Action item:
Copy the data precisely, character for character, and leave out every picture.

*** Input data Section Begins ***

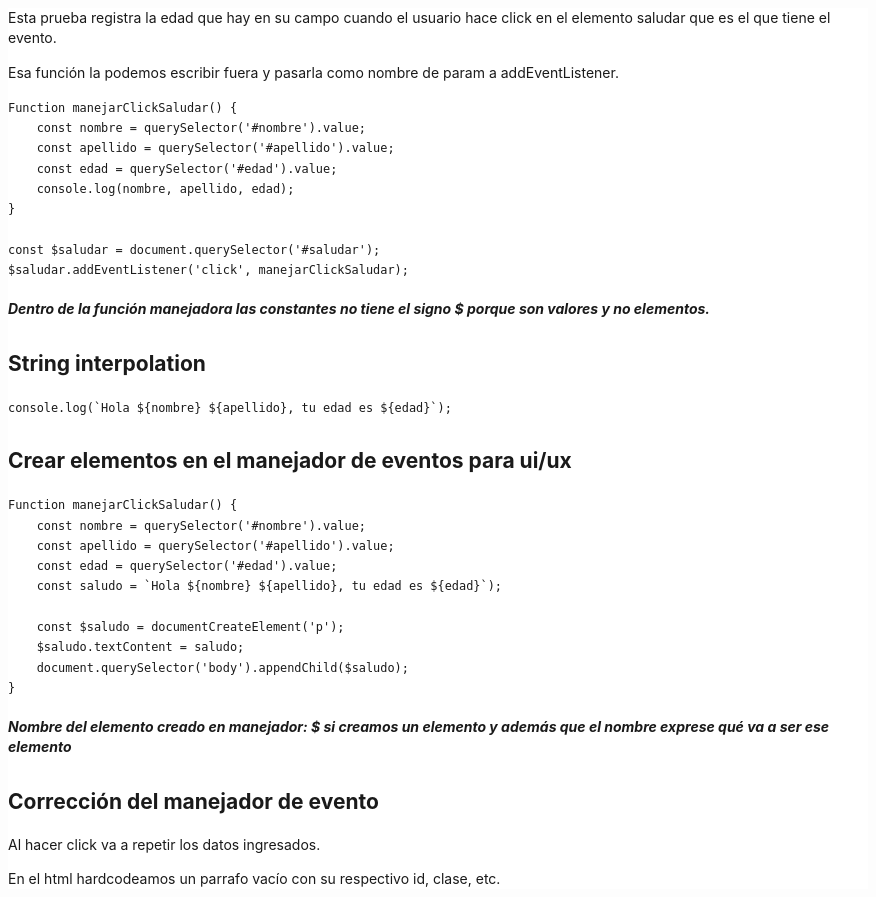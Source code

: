 Esta prueba registra la edad que hay en su campo cuando el usuario hace click en el elemento saludar que es el que tiene el evento. 

Esa función la podemos escribir fuera y pasarla como nombre de param a addEventListener.

```
Function manejarClickSaludar() {
	const nombre = querySelector('#nombre').value; 
	const apellido = querySelector('#apellido').value;
	const edad = querySelector('#edad').value; 
	console.log(nombre, apellido, edad);
}

const $saludar = document.querySelector('#saludar');
$saludar.addEventListener('click', manejarClickSaludar);

```

##### Dentro de la función manejadora las constantes no tiene el signo $ porque son valores y no elementos.


## String interpolation

```
console.log(`Hola ${nombre} ${apellido}, tu edad es ${edad}`);
```


## Crear elementos en el manejador de eventos para ui/ux

```
Function manejarClickSaludar() {
	const nombre = querySelector('#nombre').value; 
	const apellido = querySelector('#apellido').value;
	const edad = querySelector('#edad').value; 
	const saludo = `Hola ${nombre} ${apellido}, tu edad es ${edad}`);
	
	const $saludo = documentCreateElement('p');
	$saludo.textContent = saludo;
	document.querySelector('body').appendChild($saludo);
}
```

##### Nombre del elemento creado en manejador: $ si creamos un elemento y además que el nombre exprese qué va a ser ese elemento


## Corrección del manejador de evento

Al hacer click va a repetir los datos ingresados. 

En el html hardcodeamos un parrafo vacío con su respectivo id, clase, etc.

*** Input data Section Ends ***

Written response:
Source code

: Esta prueba registra la edad que hay en su campo cuando el usuario hace click en el elemento saludar que es el que tiene el evento. 

Esa función la podemos escribir fuera y pasarla como nombre de param a addEventListener.

```
Function manejarClickSaludar() {
	const nombre = querySelector('#nombre').value; 
	const apellido = querySelector('#apellido').value;
	const edad = querySelector('#edad').value; 
	console.log(nombre, apellido, edad);
}

const $saludar = document.querySelector('#saludar');
$saludar.addEventListener('click', manejarClickSaludar);

```

##### Dentro de la función manejadora las constantes no tiene el signo $ porque son valores y no elementos.


## String interpolation

```
console.log(`Hola ${nombre} ${apellido}, tu edad es ${edad}`);
```


## Crear elementos en el manejador de eventos para ui/ux

```
Function manejarClickSaludar() {
	const nombre = querySelector('#nombre').value; 
	const apellido = querySelector('#apellido').value;
	const edad = querySelector('#edad').value; 
	const saludo = `Hola ${nombre} ${apellido}, tu edad es ${edad}`);
	
	const $saludo = documentCreateElement('p');
	$saludo.textContent = saludo;
	document.querySelector('body').appendChild($saludo);
}
```

##### Nombre del elemento creado en manejador: $ si creamos un elemento y además que el nombre exprese qué va a ser ese elemento


## Corrección del manejador de evento

Al hacer click va a repetir los datos ingresados. 

En el html hardcodeamos un parrafo vacío con su respectivo id, clase, etc.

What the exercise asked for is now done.